Es por eso que desde mi incipiente formación como etnógrafa y trabajadora de campo, en estas páginas retomo algunas situaciones etnográficas para exponer cómo las personas me mostraron sus vínculos con el agua. A través de ellas reflexiono acerca de las implicaciones que tuvo observar por medio de participar como una manera de posicionarme para intentar conocer un mundo que no era el mío, y de la importancia que tiene presentar lo conocido junto a las condiciones en las que lo conocí.

José, el distrito de riego y la rebelión del cronograma
En esta zona baja vive, inquieto, el Río San Vicente. Es un río de agua clara por momentos manso, porque también se pone torrentoso y arma un sistema de cascadas en las partes más elevadas de la extensa meseta sobre la que está, entre otros pueblos, Socoltenango. Así nace la cascada Velo de Novia, entre Tzimol y Socoltenango; pero también otras como El Suspiro y Ala de Angel. La carretera acompaña a San Vicente, una especie de imitación de cemento que lo corre paralelo. La carretera deja ver, tenuemente, en acequias de material donde solíamos bañarnos con la hija de José De la Cruz, lo que quedó de San Vicente después del desvío de su curso de agua, cuando se construyó el distrito de riego. Cuando me contaron a mí, la extranjera recién llegada, la historia de Socol, las personas solían destacar con especial intensidad el impacto que había dejado su construcción en el pueblo. Debe haber sido algo monumental [4]. Durante su construcción se inundaron extensiones de tierra que muchas personas llamaban ciénagas o palmares. Doña Paula, la mujer a la que le rentaba un cuarto en Socoltenango, solía contarme cómo el pueblo se había llenado de gente que venía de México. Durante varios años las y los socoltecos vieron llegar, instalarse y despedir a trabajadores y profesionistas ligados a la obra del Distrito. Con algunos tuvieron relaciones de amistad y, a veces, matrimonios. En su libro, Don Francisco Javier Vidal (2017), un maestro socolteco, intelectual del pueblo, le dedicó varias páginas a San Vicente. Esa producción de paisaje, orientada a irrigar tierras que podían ser destinadas al cultivo intensivo de caña se había vivido como algo beneficioso, morigerado para algunos, pero bueno [5].

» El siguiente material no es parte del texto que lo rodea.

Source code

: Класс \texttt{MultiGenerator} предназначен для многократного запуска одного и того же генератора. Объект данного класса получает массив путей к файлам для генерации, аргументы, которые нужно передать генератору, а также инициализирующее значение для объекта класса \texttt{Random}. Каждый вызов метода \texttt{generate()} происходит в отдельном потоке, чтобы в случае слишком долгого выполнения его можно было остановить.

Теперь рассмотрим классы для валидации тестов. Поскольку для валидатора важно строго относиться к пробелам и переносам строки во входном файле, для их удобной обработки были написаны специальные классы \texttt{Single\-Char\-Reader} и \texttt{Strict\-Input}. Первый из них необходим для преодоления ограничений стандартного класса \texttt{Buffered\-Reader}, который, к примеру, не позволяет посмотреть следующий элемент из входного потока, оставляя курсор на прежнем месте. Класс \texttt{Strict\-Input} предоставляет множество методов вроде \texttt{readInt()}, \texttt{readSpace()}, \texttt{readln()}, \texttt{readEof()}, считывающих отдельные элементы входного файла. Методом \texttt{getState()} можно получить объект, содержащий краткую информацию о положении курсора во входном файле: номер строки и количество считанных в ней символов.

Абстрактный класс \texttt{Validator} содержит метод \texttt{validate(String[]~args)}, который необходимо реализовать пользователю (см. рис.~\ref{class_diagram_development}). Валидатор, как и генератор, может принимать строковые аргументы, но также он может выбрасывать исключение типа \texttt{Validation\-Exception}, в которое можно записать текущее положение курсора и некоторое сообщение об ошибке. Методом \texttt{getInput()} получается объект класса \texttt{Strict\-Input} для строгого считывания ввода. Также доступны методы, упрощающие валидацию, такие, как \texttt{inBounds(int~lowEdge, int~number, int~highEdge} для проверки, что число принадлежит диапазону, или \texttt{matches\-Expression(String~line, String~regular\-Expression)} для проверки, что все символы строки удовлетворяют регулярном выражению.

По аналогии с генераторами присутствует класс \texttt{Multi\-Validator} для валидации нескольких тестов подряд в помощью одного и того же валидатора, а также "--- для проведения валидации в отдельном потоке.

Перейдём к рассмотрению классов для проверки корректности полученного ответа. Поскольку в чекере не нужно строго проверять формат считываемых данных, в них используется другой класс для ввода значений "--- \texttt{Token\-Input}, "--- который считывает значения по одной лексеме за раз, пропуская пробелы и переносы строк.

La abundancia acuífera de las tierras abajo era evidente apenas uno pasaba tiempo en Socoltenango. No sólo en el sistema que irrigaba los cañaverales, también en el orgullo (un poco herido, porque se compartía con Tzimol) que generaba la cascada. El agua de la cascada Velo de Novia se compartía. Es que toda el agua va al mismo río, sostenían algunas personas cada tanto. El Ayuntamiento había construido un complejo ecoturístico, pero ya existía el de El Chiflón, que pertenecía al municipio de al lado. Según me contaban en Socol, los dos pueblos podían aprovechar los ánimos caudalosos del San Vicente, lo que provocó cierto debate. La Velo de Novia quedó así, vestida para la boda y con dos pretendientes. Para definir el dilema de quién se casaba con la cascada, cuenta la historia que los pobladores echaron un bote de pintura para que ella decidiera. El bote terminó cayendo del lado de Tzimol. Y así supieron a quién había elegido la cascada.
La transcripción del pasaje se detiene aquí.